FIGURE 4. — Clustering of replicate sequenced in different multiplexes. MicroRNAs with an average RPM > 1 were used to perform hierarchical clustering with average linkage. Replicate samples sequenced in different multiplexes clustered together rather than different biological samples from the same multiplex.

Detection of annotated microRNAs

In addition to performing differential expression between biological groups, small RNA sequencing can be used to characterize different types of RNAs present within a given sample. However, the ability to detect rare transcripts is dependent on the sequencing depth. We observed that the number of microRNAs detected in each sample (i.e., microRNAs with at least two reads) was strongly correlated with the total number of aligned reads aligning to a microRNA loci in each sample in log₁₀ scale (R = 0.96) (Fig. 5A). The number of microRNAs detected with average expression RPM < 1 increased as the read coverage increased owing to multiplexing fewer samples (Fig. 5B). In contrast, the number of detected microRNAs with average RPM > 1 remained relatively constant across the multiplexes. In order to determine if sequencing depth had an effect on microRNA detection independently of multiplexing, we fit a linear model with the number of detected reads as the response and both the multiplex and number of aligned reads as predictors. Sequencing depth remained strongly associated with the number of detected microRNAs (P = 4.2 × 10⁻⁹) while controlling for multiplex suggesting that the primary factor in microRNA detection is sequencing depth. These results show that increasing the sequencing depth by reducing the number of samples multiplexed in each lane can result in the detection of additional lowly expressed microRNA, allowing for discovery and greater characterization of microRNA sequences.
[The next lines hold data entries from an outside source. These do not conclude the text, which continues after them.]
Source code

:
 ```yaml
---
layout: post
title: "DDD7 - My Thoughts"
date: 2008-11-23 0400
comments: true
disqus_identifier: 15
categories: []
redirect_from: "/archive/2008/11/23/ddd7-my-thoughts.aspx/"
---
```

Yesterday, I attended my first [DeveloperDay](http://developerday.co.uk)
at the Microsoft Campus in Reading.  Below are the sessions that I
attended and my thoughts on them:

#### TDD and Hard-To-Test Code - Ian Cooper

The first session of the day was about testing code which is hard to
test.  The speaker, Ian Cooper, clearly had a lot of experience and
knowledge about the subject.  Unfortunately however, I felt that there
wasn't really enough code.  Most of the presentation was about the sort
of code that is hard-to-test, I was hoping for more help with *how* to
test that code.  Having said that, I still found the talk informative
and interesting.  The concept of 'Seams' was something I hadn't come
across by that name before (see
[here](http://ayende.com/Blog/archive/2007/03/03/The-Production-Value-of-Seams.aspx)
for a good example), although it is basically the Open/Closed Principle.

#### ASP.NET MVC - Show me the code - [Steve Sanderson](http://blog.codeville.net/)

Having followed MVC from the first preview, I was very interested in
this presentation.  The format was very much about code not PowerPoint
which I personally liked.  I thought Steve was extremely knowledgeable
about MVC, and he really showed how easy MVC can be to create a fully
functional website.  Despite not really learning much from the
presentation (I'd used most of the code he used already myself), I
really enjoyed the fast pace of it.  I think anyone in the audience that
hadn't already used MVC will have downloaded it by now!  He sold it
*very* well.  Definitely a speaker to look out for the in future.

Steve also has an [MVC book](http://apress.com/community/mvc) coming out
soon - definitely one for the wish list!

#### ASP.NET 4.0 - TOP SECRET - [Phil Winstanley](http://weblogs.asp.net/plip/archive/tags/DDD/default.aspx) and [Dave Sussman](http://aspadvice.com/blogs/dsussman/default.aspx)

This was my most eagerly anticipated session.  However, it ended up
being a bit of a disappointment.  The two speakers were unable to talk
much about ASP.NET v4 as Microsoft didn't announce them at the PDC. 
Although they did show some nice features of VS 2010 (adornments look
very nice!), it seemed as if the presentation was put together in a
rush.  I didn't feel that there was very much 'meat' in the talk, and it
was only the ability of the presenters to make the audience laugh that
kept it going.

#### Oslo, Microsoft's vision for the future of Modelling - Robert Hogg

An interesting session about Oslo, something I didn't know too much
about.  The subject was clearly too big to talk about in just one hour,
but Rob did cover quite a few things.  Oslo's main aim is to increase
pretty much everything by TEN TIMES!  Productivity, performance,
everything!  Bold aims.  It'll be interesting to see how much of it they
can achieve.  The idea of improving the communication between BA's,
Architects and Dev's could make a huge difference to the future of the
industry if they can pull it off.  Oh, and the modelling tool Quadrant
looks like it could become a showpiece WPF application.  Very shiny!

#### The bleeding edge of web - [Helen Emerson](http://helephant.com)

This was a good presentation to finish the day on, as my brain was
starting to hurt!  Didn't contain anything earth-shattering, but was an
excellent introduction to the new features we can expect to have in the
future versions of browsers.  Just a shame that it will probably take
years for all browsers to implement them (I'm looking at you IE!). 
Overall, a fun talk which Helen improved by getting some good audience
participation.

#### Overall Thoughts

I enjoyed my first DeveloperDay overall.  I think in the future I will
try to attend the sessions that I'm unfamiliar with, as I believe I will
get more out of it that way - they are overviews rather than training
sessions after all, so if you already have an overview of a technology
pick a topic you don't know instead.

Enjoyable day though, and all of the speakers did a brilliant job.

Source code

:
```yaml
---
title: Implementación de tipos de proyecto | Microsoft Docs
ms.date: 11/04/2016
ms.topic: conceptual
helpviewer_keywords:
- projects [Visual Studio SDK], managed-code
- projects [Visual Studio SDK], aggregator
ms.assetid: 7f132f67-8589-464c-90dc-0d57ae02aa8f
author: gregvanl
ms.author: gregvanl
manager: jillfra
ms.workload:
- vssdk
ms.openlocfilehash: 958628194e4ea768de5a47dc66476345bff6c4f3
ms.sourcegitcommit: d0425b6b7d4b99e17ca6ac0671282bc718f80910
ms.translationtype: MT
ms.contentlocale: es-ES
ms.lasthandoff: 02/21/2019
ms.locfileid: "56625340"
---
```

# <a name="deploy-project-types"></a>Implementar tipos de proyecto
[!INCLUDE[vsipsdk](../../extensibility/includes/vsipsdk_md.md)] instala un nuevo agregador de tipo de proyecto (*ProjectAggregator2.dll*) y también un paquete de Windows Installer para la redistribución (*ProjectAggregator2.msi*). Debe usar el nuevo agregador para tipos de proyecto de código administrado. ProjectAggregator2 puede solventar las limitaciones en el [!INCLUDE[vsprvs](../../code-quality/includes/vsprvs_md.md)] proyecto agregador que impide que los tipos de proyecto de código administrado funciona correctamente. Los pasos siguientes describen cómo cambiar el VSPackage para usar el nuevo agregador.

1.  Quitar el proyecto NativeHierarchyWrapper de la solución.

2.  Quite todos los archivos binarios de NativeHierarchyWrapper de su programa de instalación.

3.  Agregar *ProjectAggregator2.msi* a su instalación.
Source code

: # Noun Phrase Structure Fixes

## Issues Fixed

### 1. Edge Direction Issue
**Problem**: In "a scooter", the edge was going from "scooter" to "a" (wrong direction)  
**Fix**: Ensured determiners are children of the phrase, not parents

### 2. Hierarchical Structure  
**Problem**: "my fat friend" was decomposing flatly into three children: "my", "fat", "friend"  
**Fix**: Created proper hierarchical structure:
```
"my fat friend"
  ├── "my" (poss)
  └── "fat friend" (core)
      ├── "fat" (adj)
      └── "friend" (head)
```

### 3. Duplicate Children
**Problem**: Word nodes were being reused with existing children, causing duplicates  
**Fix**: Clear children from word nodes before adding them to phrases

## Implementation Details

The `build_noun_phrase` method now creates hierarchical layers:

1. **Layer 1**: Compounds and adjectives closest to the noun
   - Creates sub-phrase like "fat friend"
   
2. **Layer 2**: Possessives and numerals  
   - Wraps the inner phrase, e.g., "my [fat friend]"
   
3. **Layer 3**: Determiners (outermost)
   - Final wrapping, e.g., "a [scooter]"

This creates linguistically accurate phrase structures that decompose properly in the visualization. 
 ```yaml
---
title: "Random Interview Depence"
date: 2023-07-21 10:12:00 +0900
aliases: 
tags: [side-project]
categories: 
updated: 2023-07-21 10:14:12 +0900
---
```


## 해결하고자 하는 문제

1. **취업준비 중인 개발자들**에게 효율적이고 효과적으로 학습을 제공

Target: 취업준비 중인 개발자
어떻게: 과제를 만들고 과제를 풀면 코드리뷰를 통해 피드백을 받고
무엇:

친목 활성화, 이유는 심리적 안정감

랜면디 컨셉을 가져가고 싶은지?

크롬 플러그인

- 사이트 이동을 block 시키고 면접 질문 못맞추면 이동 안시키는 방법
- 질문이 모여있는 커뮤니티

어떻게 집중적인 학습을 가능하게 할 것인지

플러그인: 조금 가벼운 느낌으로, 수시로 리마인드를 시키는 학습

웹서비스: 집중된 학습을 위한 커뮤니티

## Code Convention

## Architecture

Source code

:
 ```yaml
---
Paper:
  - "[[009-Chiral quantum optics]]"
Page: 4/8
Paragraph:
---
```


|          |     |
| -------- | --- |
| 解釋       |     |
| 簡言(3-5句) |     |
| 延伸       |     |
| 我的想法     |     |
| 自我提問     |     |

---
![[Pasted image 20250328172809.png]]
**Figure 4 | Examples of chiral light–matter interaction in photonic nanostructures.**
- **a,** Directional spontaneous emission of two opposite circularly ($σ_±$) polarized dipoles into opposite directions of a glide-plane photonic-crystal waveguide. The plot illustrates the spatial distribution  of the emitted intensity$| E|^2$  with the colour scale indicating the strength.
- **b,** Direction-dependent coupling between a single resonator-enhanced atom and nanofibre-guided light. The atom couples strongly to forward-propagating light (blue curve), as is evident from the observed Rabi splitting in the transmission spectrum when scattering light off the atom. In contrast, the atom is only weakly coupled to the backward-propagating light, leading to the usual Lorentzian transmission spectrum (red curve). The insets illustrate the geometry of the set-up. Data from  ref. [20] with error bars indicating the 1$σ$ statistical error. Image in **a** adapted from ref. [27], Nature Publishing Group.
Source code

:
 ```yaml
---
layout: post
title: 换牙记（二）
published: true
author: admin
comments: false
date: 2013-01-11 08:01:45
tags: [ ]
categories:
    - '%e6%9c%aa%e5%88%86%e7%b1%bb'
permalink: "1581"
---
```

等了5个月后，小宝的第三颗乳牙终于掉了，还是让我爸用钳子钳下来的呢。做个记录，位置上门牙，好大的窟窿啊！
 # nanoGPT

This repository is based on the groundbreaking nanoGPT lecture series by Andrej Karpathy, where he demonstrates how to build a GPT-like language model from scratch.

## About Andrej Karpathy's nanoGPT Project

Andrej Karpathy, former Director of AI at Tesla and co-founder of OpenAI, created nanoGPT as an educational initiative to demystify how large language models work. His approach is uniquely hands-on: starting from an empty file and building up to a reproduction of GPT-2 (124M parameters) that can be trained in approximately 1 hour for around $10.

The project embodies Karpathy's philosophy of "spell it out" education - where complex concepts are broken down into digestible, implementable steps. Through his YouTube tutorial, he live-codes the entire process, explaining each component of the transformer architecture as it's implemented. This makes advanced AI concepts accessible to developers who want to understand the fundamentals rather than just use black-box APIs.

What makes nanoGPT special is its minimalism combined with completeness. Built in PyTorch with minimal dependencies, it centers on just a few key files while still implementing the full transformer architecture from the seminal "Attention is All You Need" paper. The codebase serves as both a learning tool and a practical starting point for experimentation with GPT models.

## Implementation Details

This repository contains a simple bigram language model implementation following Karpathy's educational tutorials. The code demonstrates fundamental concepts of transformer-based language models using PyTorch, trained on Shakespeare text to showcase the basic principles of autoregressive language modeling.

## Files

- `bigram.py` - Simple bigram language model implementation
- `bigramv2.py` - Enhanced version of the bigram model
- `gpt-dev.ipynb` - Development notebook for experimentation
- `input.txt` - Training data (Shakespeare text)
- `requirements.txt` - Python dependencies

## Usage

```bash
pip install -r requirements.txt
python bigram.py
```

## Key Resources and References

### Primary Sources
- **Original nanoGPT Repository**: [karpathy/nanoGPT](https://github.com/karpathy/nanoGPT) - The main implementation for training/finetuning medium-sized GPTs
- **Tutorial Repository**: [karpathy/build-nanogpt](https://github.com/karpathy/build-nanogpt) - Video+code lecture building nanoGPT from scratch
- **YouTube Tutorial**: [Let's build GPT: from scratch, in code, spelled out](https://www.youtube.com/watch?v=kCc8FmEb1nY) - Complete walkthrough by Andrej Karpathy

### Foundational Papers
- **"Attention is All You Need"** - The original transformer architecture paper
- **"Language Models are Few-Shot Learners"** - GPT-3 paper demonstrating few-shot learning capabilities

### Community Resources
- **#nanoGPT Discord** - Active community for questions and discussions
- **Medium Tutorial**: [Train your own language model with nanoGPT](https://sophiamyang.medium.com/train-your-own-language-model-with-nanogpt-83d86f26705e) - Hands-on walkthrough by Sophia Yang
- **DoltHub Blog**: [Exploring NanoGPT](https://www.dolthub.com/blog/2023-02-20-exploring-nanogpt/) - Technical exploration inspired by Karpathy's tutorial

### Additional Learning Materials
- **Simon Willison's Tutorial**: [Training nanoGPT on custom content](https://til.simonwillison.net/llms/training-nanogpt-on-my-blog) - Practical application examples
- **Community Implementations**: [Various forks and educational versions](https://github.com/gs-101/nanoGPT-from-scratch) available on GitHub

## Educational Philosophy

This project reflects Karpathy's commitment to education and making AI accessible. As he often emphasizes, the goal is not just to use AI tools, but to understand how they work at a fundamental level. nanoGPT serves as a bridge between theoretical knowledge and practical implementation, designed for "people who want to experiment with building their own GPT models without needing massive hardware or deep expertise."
FIGURE 5. — Detection of annotated microRNAs in samples across different levels of multiplexing. (A) The number of microRNAs detected with at least one read is correlated with the log₂ number of aligned reads (R = 0.96) suggesting an exponential relationship. (B) The number of microRNAs detected in each multiplex is shown for microRNAs with average RPM < 1 (*left*) and average RPM > 1 (*right*). When sequencing depth is decreased by multiplexing more samples, the number of detected microRNAs with RPM < 1 decreased while the number of detected microRNAs with RPM > 1 remained relatively constant.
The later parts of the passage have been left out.